#### REQUIRED WORK
Please copy each line of the listing below in which the word "protocol" appears.

#### DATA LISTING
━━━━━━━━━━━━━━━━━━━━━━━━━━━━━━

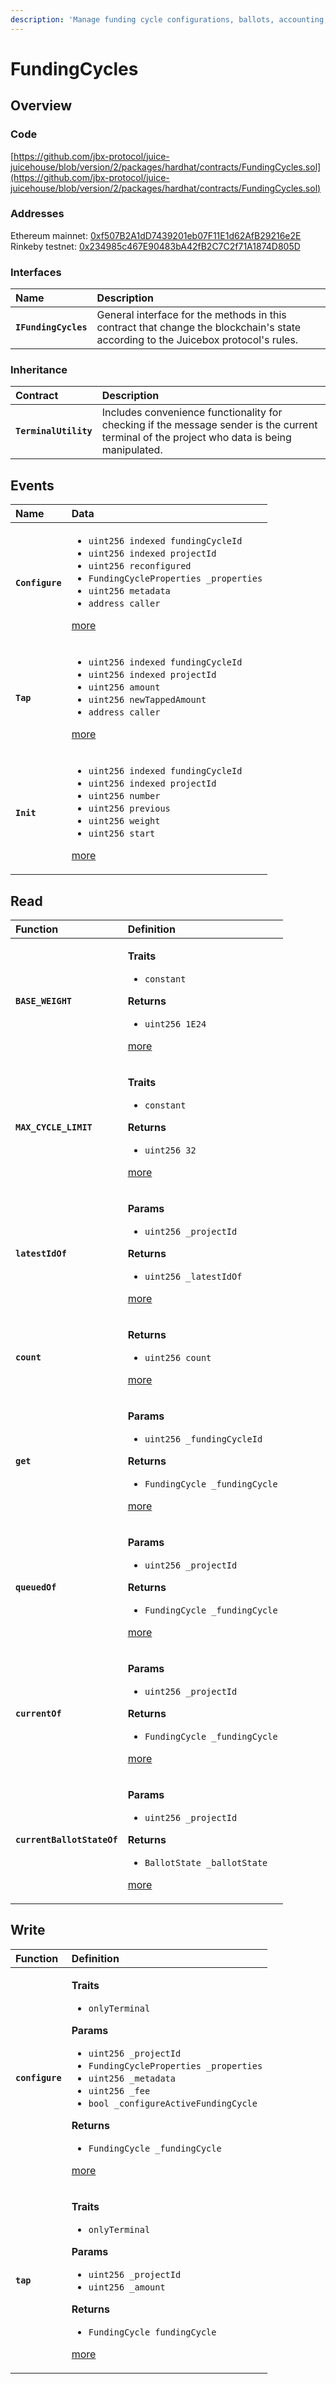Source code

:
 ```yaml
---
description: 'Manage funding cycle configurations, ballots, accounting, and scheduling.'
---
```


# FundingCycles

## Overview

### Code

[https://github.com/jbx-protocol/juice-juicehouse/blob/version/2/packages/hardhat/contracts/FundingCycles.sol](https://github.com/jbx-protocol/juice-juicehouse/blob/version/2/packages/hardhat/contracts/FundingCycles.sol)

### **Addresses**

Ethereum mainnet: [0xf507B2A1dD7439201eb07F11E1d62AfB29216e2E](https://etherscan.io/address/0xf507B2A1dD7439201eb07F11E1d62AfB29216e2E)  
Rinkeby testnet: [0x234985c467E90483bA42fB2C7C2f71A1874D805D](https://rinkeby.etherscan.io/address/0x234985c467E90483bA42fB2C7C2f71A1874D805D)

### **Interfaces**

| Name | Description |
| :--- | :--- |
| **`IFundingCycles`** | General interface for the methods in this contract that change the blockchain's state according to the Juicebox protocol's rules. |

### **Inheritance**

| Contract | Description |
| :--- | :--- |
| **`TerminalUtility`** | Includes convenience functionality for checking if the message sender is the current terminal of the project who data is being manipulated. |

## Events

<table>
  <thead>
    <tr>
      <th style="text-align:left">Name</th>
      <th style="text-align:left">Data</th>
    </tr>
  </thead>
  <tbody>
    <tr>
      <td style="text-align:left"><b><code>Configure</code></b>
      </td>
      <td style="text-align:left">
        <ul>
          <li><code>uint256 indexed fundingCycleId</code> 
          </li>
          <li><code>uint256 indexed projectId</code> 
          </li>
          <li><code>uint256 reconfigured</code> 
          </li>
          <li><code>FundingCycleProperties _properties</code> 
          </li>
          <li><code>uint256 metadata</code> 
          </li>
          <li><code>address caller</code>
          </li>
        </ul>
        <p><a href="events/configure.md">more</a>
        </p>
      </td>
    </tr>
    <tr>
      <td style="text-align:left"><b><code>Tap</code></b>
      </td>
      <td style="text-align:left">
        <ul>
          <li><code>uint256 indexed fundingCycleId</code> 
          </li>
          <li><code>uint256 indexed projectId</code> 
          </li>
          <li><code>uint256 amount</code> 
          </li>
          <li><code>uint256 newTappedAmount</code> 
          </li>
          <li><code>address caller</code>
          </li>
        </ul>
        <p><a href="events/tap.md">more</a>
        </p>
      </td>
    </tr>
    <tr>
      <td style="text-align:left"><b><code>Init</code></b>
      </td>
      <td style="text-align:left">
        <ul>
          <li><code>uint256 indexed fundingCycleId</code> 
          </li>
          <li><code>uint256 indexed projectId</code> 
          </li>
          <li><code>uint256 number</code> 
          </li>
          <li><code>uint256 previous</code> 
          </li>
          <li><code>uint256 weight</code> 
          </li>
          <li><code>uint256 start</code>
          </li>
        </ul>
        <p><a href="events/init.md">more</a>
        </p>
      </td>
    </tr>
  </tbody>
</table>

## Read

<table>
  <thead>
    <tr>
      <th style="text-align:left">Function</th>
      <th style="text-align:left">Definition</th>
    </tr>
  </thead>
  <tbody>
    <tr>
      <td style="text-align:left"><b><code>BASE_WEIGHT</code></b>
      </td>
      <td style="text-align:left">
        <p><b>Traits</b>
        </p>
        <ul>
          <li><code>constant</code>
          </li>
        </ul>
        <p><b>Returns</b>
        </p>
        <ul>
          <li><code>uint256 1E24</code>
          </li>
        </ul>
        <p><a href="read/base_weight.md">more</a>
        </p>
      </td>
    </tr>
    <tr>
      <td style="text-align:left"><b><code>MAX_CYCLE_LIMIT</code></b>
      </td>
      <td style="text-align:left">
        <p><b>Traits</b>
        </p>
        <ul>
          <li><code>constant</code>
          </li>
        </ul>
        <p><b>Returns</b>
        </p>
        <ul>
          <li><code>uint256 32</code>
          </li>
        </ul>
        <p><a href="read/max_cycle_limit.md">more</a>
        </p>
      </td>
    </tr>
    <tr>
      <td style="text-align:left"><b><code>latestIdOf</code></b>
      </td>
      <td style="text-align:left">
        <p><b>Params</b>
        </p>
        <ul>
          <li><code>uint256 _projectId</code>
          </li>
        </ul>
        <p><b>Returns</b>
        </p>
        <ul>
          <li><code>uint256 _latestIdOf</code>
          </li>
        </ul>
        <p><a href="read/latestidof.md">more</a>
        </p>
      </td>
    </tr>
    <tr>
      <td style="text-align:left"><b><code>count</code></b>
      </td>
      <td style="text-align:left">
        <p><b>Returns</b>
        </p>
        <ul>
          <li><code>uint256 count</code>
          </li>
        </ul>
        <p><a href="../projects/read/count.md">more</a>
        </p>
      </td>
    </tr>
    <tr>
      <td style="text-align:left"><b><code>get</code></b>
      </td>
      <td style="text-align:left">
        <p><b>Params</b>
        </p>
        <ul>
          <li><code>uint256 _fundingCycleId</code>
          </li>
        </ul>
        <p><b>Returns</b>
        </p>
        <ul>
          <li><code>FundingCycle _fundingCycle</code>
          </li>
        </ul>
        <p><a href="read/get.md">more</a>
        </p>
      </td>
    </tr>
    <tr>
      <td style="text-align:left"><b><code>queuedOf</code></b>
      </td>
      <td style="text-align:left">
        <p><b>Params</b>
        </p>
        <ul>
          <li><code>uint256 _projectId</code>
          </li>
        </ul>
        <p><b>Returns</b>
        </p>
        <ul>
          <li><code>FundingCycle _fundingCycle</code>
          </li>
        </ul>
        <p><a href="read/queuedof.md">more</a>
        </p>
      </td>
    </tr>
    <tr>
      <td style="text-align:left"><b><code>currentOf</code></b>
      </td>
      <td style="text-align:left">
        <p><b>Params</b>
        </p>
        <ul>
          <li><code>uint256 _projectId</code>
          </li>
        </ul>
        <p><b>Returns</b>
        </p>
        <ul>
          <li><code>FundingCycle _fundingCycle</code>
          </li>
        </ul>
        <p><a href="read/currentof.md">more</a>
        </p>
      </td>
    </tr>
    <tr>
      <td style="text-align:left"><b><code>currentBallotStateOf</code></b>
      </td>
      <td style="text-align:left">
        <p><b>Params</b>
        </p>
        <ul>
          <li><code>uint256 _projectId</code>
          </li>
        </ul>
        <p><b>Returns</b>
        </p>
        <ul>
          <li><code>BallotState _ballotState</code>
          </li>
        </ul>
        <p><a href="read/currentballotstateof.md">more</a>
        </p>
      </td>
    </tr>
  </tbody>
</table>

## Write

<table>
  <thead>
    <tr>
      <th style="text-align:left">Function</th>
      <th style="text-align:left">Definition</th>
    </tr>
  </thead>
  <tbody>
    <tr>
      <td style="text-align:left"><b><code>configure</code></b>
      </td>
      <td style="text-align:left">
        <p><b>Traits</b>
        </p>
        <ul>
          <li><code>onlyTerminal</code>
          </li>
        </ul>
        <p><b>Params</b>
        </p>
        <ul>
          <li><code>uint256 _projectId</code> 
          </li>
          <li><code>FundingCycleProperties _properties</code> 
          </li>
          <li><code>uint256 _metadata</code> 
          </li>
          <li><code>uint256 _fee</code> 
          </li>
          <li><code>bool _configureActiveFundingCycle</code>
          </li>
        </ul>
        <p><b>Returns</b>
        </p>
        <ul>
          <li><code>FundingCycle _fundingCycle</code>
          </li>
        </ul>
        <p><a href="write/configure.md">more</a>
        </p>
      </td>
    </tr>
    <tr>
      <td style="text-align:left"><b><code>tap</code></b>
      </td>
      <td style="text-align:left">
        <p><b>Traits</b>
        </p>
        <ul>
          <li><code>onlyTerminal</code>
          </li>
        </ul>
        <p><b>Params</b>
        </p>
        <ul>
          <li><code>uint256 _projectId</code> 
          </li>
          <li><code>uint256 _amount</code>
          </li>
        </ul>
        <p><b>Returns</b>
        </p>
        <ul>
          <li><code>FundingCycle fundingCycle</code>
          </li>
        </ul>
        <p><a href="write/tap.md">more</a>
        </p>
      </td>
    </tr>
  </tbody>
</table>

━━━━━━━━━━━━━━━━━━━━━━━━━━━━━━

#### SOLUTION TO THE PROBLEM
[https://github.com/jbx-protocol/juice-juicehouse/blob/version/2/packages/hardhat/contracts/FundingCycles.sol](https://github.com/jbx-protocol/juice-juicehouse/blob/version/2/packages/hardhat/contracts/FundingCycles.sol)
| **`IFundingCycles`** | General interface for the methods in this contract that change the blockchain's state according to the Juicebox protocol's rules. |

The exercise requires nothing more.